THOMAS-GREENFIELD: It's continued to deteriorate, as you reported from UNHCR. So I think it's more important now that we continue to work to hold those who've committed these acts accountable. We're still seeing people cross the border. We are still seeing people who have been victims. And it's also important that we press those outside of Sudan to stop arming and providing material support to the two parties. It really is important that this conflict ends and we move toward a civilian government.

MARTIN: Well, one of the reasons that you went - and you made this very clear - is that this conflict has often been described as the forgotten war. Do you think the Israel-Hamas War and also the ongoing war in Ukraine affected those efforts?

THOMAS-GREENFIELD: I - you could say that, but the fact that you're reporting on it today and I went there a few months ago - we have not forgotten the situation in Sudan. We can focus on more than one crisis at a time. And this crisis - 6 million people have been displaced. Thousands of people have been killed. We can't ignore this crisis, and those responsible have to be held accountable.

MARTIN: So to that end, then, let's turn to the other major story that has captured all of our attention. You know, as the U.N. ambassador - as the U.S. ambassador to the United Nations, you have a front-row seat to the discussions about the Israel-Hamas war at the Security Council. I want to ask you about U.N. Secretary-General Antonio Guterres' decision to invoke Article 99, calling on the Security Council and the international community to demand a humanitarian cease-fire. What's the U.S. position on this?

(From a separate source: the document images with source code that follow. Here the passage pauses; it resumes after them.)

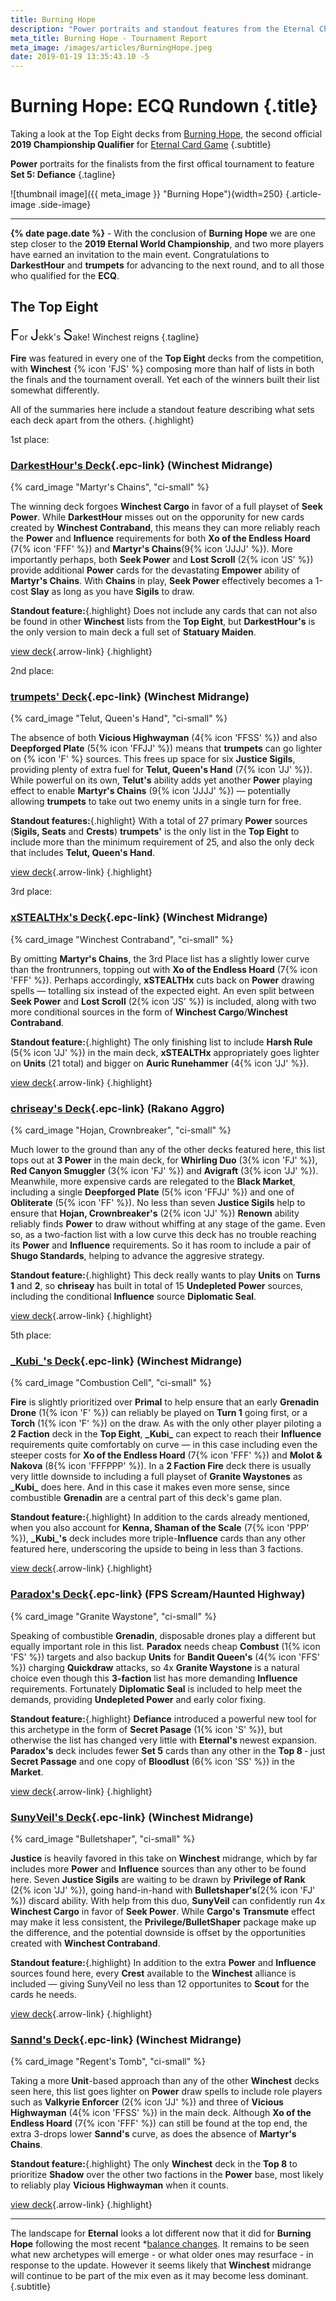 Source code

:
 ```yaml
---
title: Burning Hope
description: "Power portraits and standout features from the Eternal Championship Qualifier: Burning Hope"
meta_title: Burning Hope - Tournament Report
meta_image: /images/articles/BurningHope.jpeg
date: 2019-01-19 13:35:43.10 -5
---
```

# Burning Hope: ECQ Rundown {.title}

Taking a look at the Top Eight decks from [Burning Hope][], the second official **2019 Championship Qualifier** for [Eternal Card Game][] {.subtitle}

  [Burning Hope]: https://www.direwolfdigital.com/news/eternal-championship-qualifier-burning-hope/ "Eternal Championship Qualifier: Burning Hope"
  [Eternal Card Game]: https://www.direwolfdigital.com/eternal/

**Power** portraits for the finalists from the first offical tournament to feature **Set 5: Defiance** {.tagline}

![thumbnail image]({{ meta_image }} "Burning Hope"){width=250} {.article-image .side-image}

----

**{% date page.date %}** - With the conclusion of **Burning Hope** we are one step closer to the **2019 Eternal World Championship**, and two more players have earned an invitation to the main event. Congratulations to **DarkestHour** and **trumpets** for advancing to the next round, and to all those who qualified for the **ECQ**.

## The Top Eight

<span style="font-size: 1.7em;">F</span>or 
<span style="font-size: 1.7em;">J</span>ekk's 
<span style="font-size: 1.7em;">S</span>ake! Winchest reigns {.tagline}

**Fire** was featured in every one of the **Top Eight** decks from the competition, with **Winchest** {% icon 'FJS' %} composing more than half of lists in both the finals and the tournament overall. Yet each of the winners built their list somewhat differently.

All of the summaries here include a standout feature describing what sets each deck apart from the others. {.highlight}

<div class="pre-headline first">1st place:</div>

### [DarkestHour's Deck][deck-DarkestHour]{.epc-link} (Winchest Midrange)

  [deck-DarkestHour]: https://www.shiftstoned.com/epc/?d=CA4BCA3BDA8BEB4MEBIDBvEEBjMDBBDB-DCB5HECsHEDsICDoIEEzHEE2HEFkBEFmGEFwGEFyGEFvHDpfPEsfTCAABBsFBB9JBF_CBFuDBF1G&t=DarkestHour's%20Deck%20%7BECQ%20Burning%20Hope%7D "Darkest Hour's Deck"

{% card_image "Martyr's Chains", "ci-small" %}

The winning deck forgoes **Winchest Cargo** in favor of a full playset of **Seek Power**. While **DarkestHour** misses out on the opporunity for new cards created by **Winchest Contraband**, this means they can more reliably reach the **Power** and **Influence** requirements for both **Xo of the Endless Hoard** (7{% icon 'FFF' %}) and **Martyr's Chains**(9{% icon 'JJJJ' %}). More importantly perhaps, both **Seek Power** and **Lost Scroll** (2{% icon 'JS' %}) provide additional **Power** cards for the devastating **Empower** ability of **Martyr's Chains**. With **Chains** in play, **Seek Power** effectively becomes a 1-cost **Slay** as long as you have **Sigils** to draw.

<!--20F, 21J, 21S  A nearly even distribution of F, J and S sources with a total of ten **Crests**. 3x **Quarry** helps to build in some potential cost reducion in addition to card draw. -->

**Standout feature:**{.highlight} Does not include any cards that can not also be found in other **Winchest** lists from the **Top Eight**, but **DarkestHour's** is the only version to main deck a full set of **Statuary Maiden**.

[view deck][deck-DarkestHour]{.arrow-link}
{.highlight}

<div class="pre-headline second">2nd place:</div>

### [trumpets' Deck][deck-trumpets]{.epc-link} (Winchest Midrange)

  [deck-trumpets]: https://www.shiftstoned.com/epc/?d=CA4BCA3BDA8BEB4MEBIBBtIDBjMDBBGB-DDB5HECsHDDsIDDoICEzHEE2HEFkBEFmGEFwGEFyGEFvHEsfMEsfTCAABBvEBFtCBFuDBF1GBrfB&t=trumpets'%20Deck%20%7BECQ%20Burning%20Hope%7D

{% card_image "Telut, Queen's Hand", "ci-small" %}

The absence of both **Vicious Highwayman** (4{% icon 'FFSS' %}) and also **Deepforged Plate** (5{% icon 'FFJJ' %}) means that **trumpets** can go lighter on {% icon 'F' %} sources. This frees up space for six **Justice Sigils**, providing plenty of extra fuel for **Telut, Queen's Hand** (7{% icon 'JJ' %}). While powerful on its own, **Telut's** ability adds yet another **Power** playing effect to enable **Martyr's Chains** (9{% icon 'JJJJ' %}) &mdash; potentially allowing **trumpets** to take out two enemy units in a single turn for free.

**Standout features:**{.highlight} With a total of 27 primary **Power** sources (**Sigils, Seats** and **Crests**) **trumpets'** is the only list in the **Top Eight** to include more than the minimum requirement of 25, and also the only deck that includes **Telut, Queen's Hand**.

<!-- 17F, 23J, 22S  -->

[view deck][deck-trumpets]{.arrow-link}
{.highlight}

<div class="pre-headline third">3rd place:</div>

### [xSTEALTHx's Deck][deck-xSTEALTHx]{.epc-link} (Winchest Midrange)

  [deck-xSTEALTHx]: https://www.shiftstoned.com/epc/?d=CA4BDA3BDA8BCB4MEBICBmFDBsFCBtIDBBDB-DCB5HECsHCDzIDDsIDDoIDEzHEE2HDFkBBFtCBF_CEFmGCFwGDFyGCFtHEFvHDpfPEsfTCAABBvEBB9JBBjMBF1GBrfB&t=xSTEALTHx's%20Deck%20%7BECQ%20Burning%20Hope%7D

{% card_image "Winchest Contraband", "ci-small" %}

By omitting **Martyr's Chains**, the 3rd Place list has a slightly lower curve than the frontrunners, topping out with **Xo of the Endless Hoard** (7{% icon 'FFF' %}). Perhaps accordingly, **xSTEALTHx** cuts back on **Power** drawing spells &mdash; totalling six instead of the expected eight. An even split between **Seek Power** and **Lost Scroll** (2{% icon 'JS' %}) is included, along with two more conditional sources in the form of **Winchest Cargo**/**Winchest Contraband**.

<!-- 18F. 20J, 20S - 2 Seek Power, 2 Winchest Cargo, 2 Lost scroll. No chains. -->

**Standout feature:**{.highlight} The only finishing list to include **Harsh Rule** (5{% icon 'JJ' %}) in the main deck, **xSTEALTHx** appropriately goes lighter on **Units** (21 total) and bigger on **Auric Runehammer** (4{% icon 'JJ' %}).

[view deck][deck-xSTEALTHx]{.arrow-link}
{.highlight}

### [chriseay's Deck][deck-chriseay]{.epc-link} (Rakano Aggro)

  [deck-chriseay]: https://www.shiftstoned.com/epc/?d=EA4BEBNEBOCBXEBmEEBIEBiEEBrNEB6JEBpNEBBHB-DED-HEE5DCEBEF2CEF_CEFlGEFmGCAABBwBBBgEBBvEBB9JBEhD&t=chriseay's%20Deck%20%7BECQ%20Burning%20Hope%7D

{% card_image "Hojan, Crownbreaker", "ci-small" %}

Much lower to the ground than any of the other decks featured here, this list tops out at **3 Power** in the main deck, for **Whirling Duo** (3{% icon 'FJ' %}), **Red Canyon Smuggler** (3{% icon 'FJ' %}) and **Avigraft** (3{% icon 'JJ' %}). Meanwhile, more expensive cards are relegated to the **Black Market**, including a single **Deepforged Plate** (5{% icon 'FFJJ' %}) and one of **Obliterate** (5{% icon 'FF' %}). No less than seven **Justice Sigils** help to ensure that **Hojan, Crownbreaker's** (2{% icon 'JJ' %}) **Renown** ability reliably finds **Power** to draw without whiffing at any stage of the game. Even so, as a two-faction list with a low curve this deck has no trouble reaching its **Power** and **Influence** requirements. So it has room to include a pair of **Shugo Standards**, helping to advance the aggresive strategy.

**Standout feature:**{.highlight} This deck really wants to play **Units** on **Turns 1** and **2**, so **chriseay** has built in total of 15 **Undepleted Power** sources, including the conditional **Influence** source **Diplomatic Seal**.

[view deck][deck-chriseay]{.arrow-link}
{.highlight}

<div class="pre-headline fifth">5th place:</div>

### [\_Kubi\_'s Deck][deck-Kubi]{.epc-link} (Winchest Midrange)

  [deck-Kubi]: https://www.shiftstoned.com/epc/?d=EA1BEF3GEDMEDlFEDBDF7GDDHEDqIBsfCEB6GGB7FDBBDBdEB4MEBFEE_FEE7FEBIEC6FCFkBCBjHCAABCnGBrfBBDnFBEjFBFtE&t=%C2%A0_Kubi_'s%20Deck%20%7BECQ%20Burning%20Hope%7D

{% card_image "Combustion Cell", "ci-small" %}

<!-- 23F/22P  -->
**Fire** is slightly prioritized over **Primal** to help ensure that an early **Grenadin Drone** (1{% icon 'F' %}) can reliably be played on **Turn 1** going first, or a **Torch** (1{% icon 'F' %}) on the draw. As with the only other player piloting a **2 Faction** deck in the **Top Eight**, **\_Kubi\_** can expect to reach their **Influence** requirements quite comfortably on curve &mdash; in this case including even the steeper costs for **Xo of the Endless Hoard** (7{% icon 'FFF' %}) and **Molot & Nakova** (8{% icon 'FFFPPP' %}).  In a **2 Faction Fire** deck there is usually very little downside to including a full playset of **Granite Waystones** as **\_Kubi\_** does here. And in this case it makes even more sense, since combustible **Grenadin** are a central part of this deck's game plan.

**Standout feature:**{.highlight} In addition to the cards already mentioned, when you also account for **Kenna, Shaman of the Scale** (7{% icon 'PPP' %}), **\_Kubi\_'s** deck includes more triple-**Influence** cards than any other featured here, underscoring the upside to being in less than 3 factions.

[view deck][deck-Kubi]{.arrow-link}
{.highlight}

### [Paradox's Deck][deck-Paradox]{.epc-link} (FPS Scream/Haunted Highway)

  [deck-Paradox]: https://www.shiftstoned.com/epc/?d=EBFEBICB6HBB7HDBlIDBrIEBhNEBjNEBlMDBoMEBpNDB2LDC6FEC7FDDzIEDBBDsIDDrICDqIEEiIEE5EEE5GCElICF6ECAABBoMBB2LBDzIBFzFBsfT&t=Paradox's%20Deck%20%7BECQ%20Burning%20Hope%7D

{% card_image "Granite Waystone", "ci-small" %}

Speaking of combustible **Grenadin**, disposable drones play a different but equally important role in this list. **Paradox** needs cheap **Combust** (1{% icon 'FS' %}) targets and also  backup **Units** for **Bandit Queen's** (4{% icon 'FFS' %}) charging **Quickdraw** attacks, so 4x **Granite Waystone** is a natural choice even though this **3-faction** list has more demanding **Influence** requirements. Fortunately **Diplomatic Seal** is included to help meet the demands, providing **Undepleted Power** and early color fixing.

<!-- 18F/15P/16S - Fire given silght preference for Bandit Queen, Granite Waystone provides 1/1s for Combust and Queen attacks. Diplo seals. -->

**Standout feature:**{.highlight} **Defiance** introduced a powerful new tool for this archetype in the form of **Secret Pasage** (1{% icon 'S' %}), but otherwise the list has changed very little with **Eternal's** newest expansion. **Paradox's** deck includes fewer **Set 5** cards than any other in the **Top 8** &dash; just **Secret Passage** and one copy of **Bloodlust** (6{% icon 'SS' %}) in the **Market**.

[view deck][deck-Paradox]{.arrow-link}
{.highlight}

### [SunyVeil's Deck][deck-SunyVeil]{.epc-link} (Winchest Midrange)

  [deck-SunyVeil]: https://www.shiftstoned.com/epc/?d=EA8BEBIBBmFEB9EBBBHB-DBB5HDCsHEDsIEDoIEE0HEEzHEE2HEFkBEFmGEFwGEFyGEFtHEFvHEpfPCsfTCAABBvEBBjMBFuDBF1GBrfB&t=SunyVeil's%20Deck%20%7BECQ%20Burning%20Hope%7D

{% card_image "Bulletshaper", "ci-small" %}

**Justice** is heavily favored in this take on **Winchest** midrange, which by far includes more **Power** and **Influence** sources than any other to be found here. Seven **Justice Sigils** are waiting to be drawn by **Privilege of Rank** (2{% icon 'JJ' %}), going hand-in-hand with **Bulletshaper's**(2{% icon 'FJ' %}) discard ability. With help from this duo, **SunyVeil** can confidently run 4x **Winchest Cargo** in favor of **Seek Power**. While **Cargo's** **Transmute** effect may make it less consistent, the **Privilege/BulletShaper** package make up the difference, and the potential downside is offset by the opportunities created with **Winchest Contraband**.

<!-- 21F, 35J, 21S - Justice heavily favored, Martyr's Cross, Bulletshaper, Lost Scroll, Winchest Cargo, no seek Power, 8 Crests, Privilege of Rank. -->

**Standout feature:**{.highlight} In addition to the extra **Power** and **Influence** sources found here, every **Crest** available to the **Winchest** alliance is included &mdash; giving SunyVeil no less than 12 opportunites to **Scout** for the cards he needs.

[view deck][deck-SunyVeil]{.arrow-link}
{.highlight}

### [Sannd's Deck][deck-Sannd]{.epc-link} (Winchest Midrange)

  [deck-Sannd]: https://www.shiftstoned.com/epc/?d=EA3BEA8BEBIDB3ECBmFBBvECBtIDBBDB-DDB5HECsHDDzIDDsICDoIDEzHEE2HEFkBEFmGEFyGEFtHEFvHDpfPEsfTCAABBsFBBrNBB9JBF1GBrfB&t=Sannd's%20Deck%20%7BECQ%20Burning%20Hope%7D

{% card_image "Regent's Tomb", "ci-small" %}

Taking a more **Unit**-based approach than any of the other **Winchest** decks seen here, this list goes lighter on **Power** draw spells to include role players such as **Valkyrie Enforcer** (2{% icon 'JJ' %}) and three of **Vicious Highwayman** (4{% icon 'FFSS' %}) in the main deck. Although **Xo of the Endless Hoard** (7{% icon 'FFF' %}) can still be found at the top end, the extra 3-drops lower **Sannd's** curve, as does the absence of **Martyr's Chains**.

<!-- Four Winchest Cargos but no Lost Scrolls. Curve tops out at 7 for Xo and no Martyr's Cross.  -->
**Standout feature:**{.highlight} The only **Winchest** deck in the **Top 8** to prioritize **Shadow** over the other two factions in the **Power** base, most likely to reliably play **Vicious Highwayman** when it counts.

[view deck][deck-Sannd]{.arrow-link}
{.highlight}

----

The landscape for **Eternal** looks a lot different now that it did for **Burning Hope** following the most recent \*[balance changes](https://steamcommunity.com/games/531640/announcements/detail/1690440309949401220). It remains to be seen what new archetypes will emerge - or what older ones may resurface - in response to the update. However it seems likely that **Winchest** midrange will continue to be part of the mix even as it may become less dominant. {.subtitle}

Does the U.S. support this?

THOMAS-GREENFIELD: Look, we're aware of the secretary-general's letter. And, you know, as has been the case from the start of this conflict, we have remained closely engaged with the United Nations and other partners in the region, and we are the largest supporter of humanitarian assistance. We've supported the humanitarian pause, which ended a few days ago, but we're also continuing to work with the parties in the region, with Egypt and Israel and the U.N., to find a path forward, to continue to get humanitarian assistance in, to get hostages out and to move toward a process that will lead to a two-state solution that will allow...

MARTIN: So I take it the answer is no. I take it the answer is no, that the U.S. is not supporting this action.

THOMAS-GREENFIELD: No, we are - the secretary-general has the authority to issue these letters, and we're going to work - continue to work with the U.N. to find a path to address concerns that he and others have raised.

MARTIN: Well, we only have about a minute left. But, you know, as you're certainly well aware because you travel frequently and you're in touch with, you know, people all over the world, given - you are certainly aware that the rising death toll in Gaza is a matter of great concern to people all over the world. And is there any other step that the U.S. is willing to take to address this that you can tell us about?

THOMAS-GREENFIELD: Look, you heard the vice president say over the weekend that the scenes of suffering and death in Gaza are disturbing. And so we're doing everything possible to address that, and we will continue to do that until this comes to an end.

MARTIN: Linda Thomas-Greenfield is the United States ambassador to the United Nations. We reached her in Namibia. Ambassador Thomas-Greenfield, thank you so much for talking with us once again.